Across the data below, count every line where the string "commonly" appears. Answer with the number alone.

**INFORMATION PROVIDED**
--- START ---

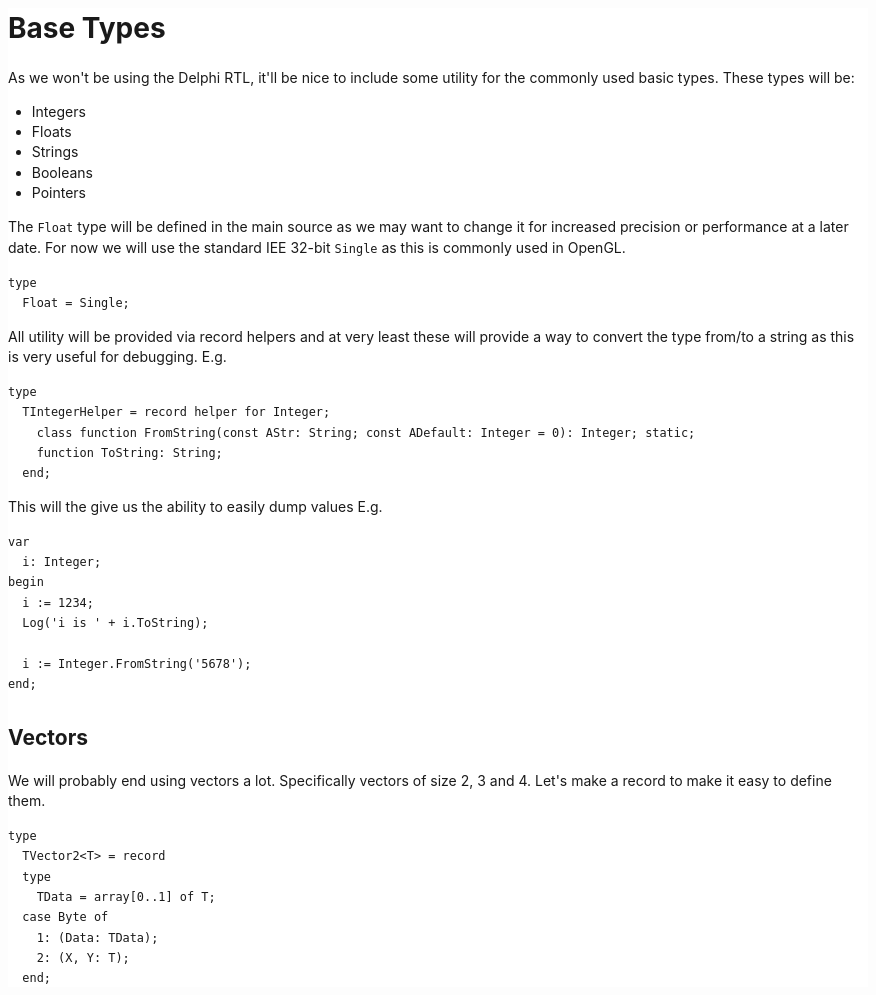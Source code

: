 # Base Types

As we won't be using the Delphi RTL, it'll be nice to include some utility for the commonly used basic types.
These types will be:
* Integers
* Floats
* Strings
* Booleans
* Pointers

The `Float` type will be defined in the main source as we may want to change it for increased precision or performance at a later date.
For now we will use the standard IEE 32-bit `Single` as this is commonly used in OpenGL.
```Delpi
type
  Float = Single;
```

All utility will be provided via record helpers and at very least these will provide a way to convert the type from/to a string as this is very useful for debugging.
E.g.
```Delphi
type
  TIntegerHelper = record helper for Integer;
    class function FromString(const AStr: String; const ADefault: Integer = 0): Integer; static;
    function ToString: String;
  end;
```

This will the give us the ability to easily dump values
E.g.
```Delphi
var
  i: Integer;
begin
  i := 1234;
  Log('i is ' + i.ToString);
  
  i := Integer.FromString('5678');
end;
```

## Vectors

We will probably end using vectors a lot. Specifically vectors of size 2, 3 and 4. Let's make a record to make it easy to define them.
```Delphi
type
  TVector2<T> = record
  type
    TData = array[0..1] of T;
  case Byte of
    1: (Data: TData);
    2: (X, Y: T);
  end;
```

--- END ---

**WRITTEN ANSWER**
2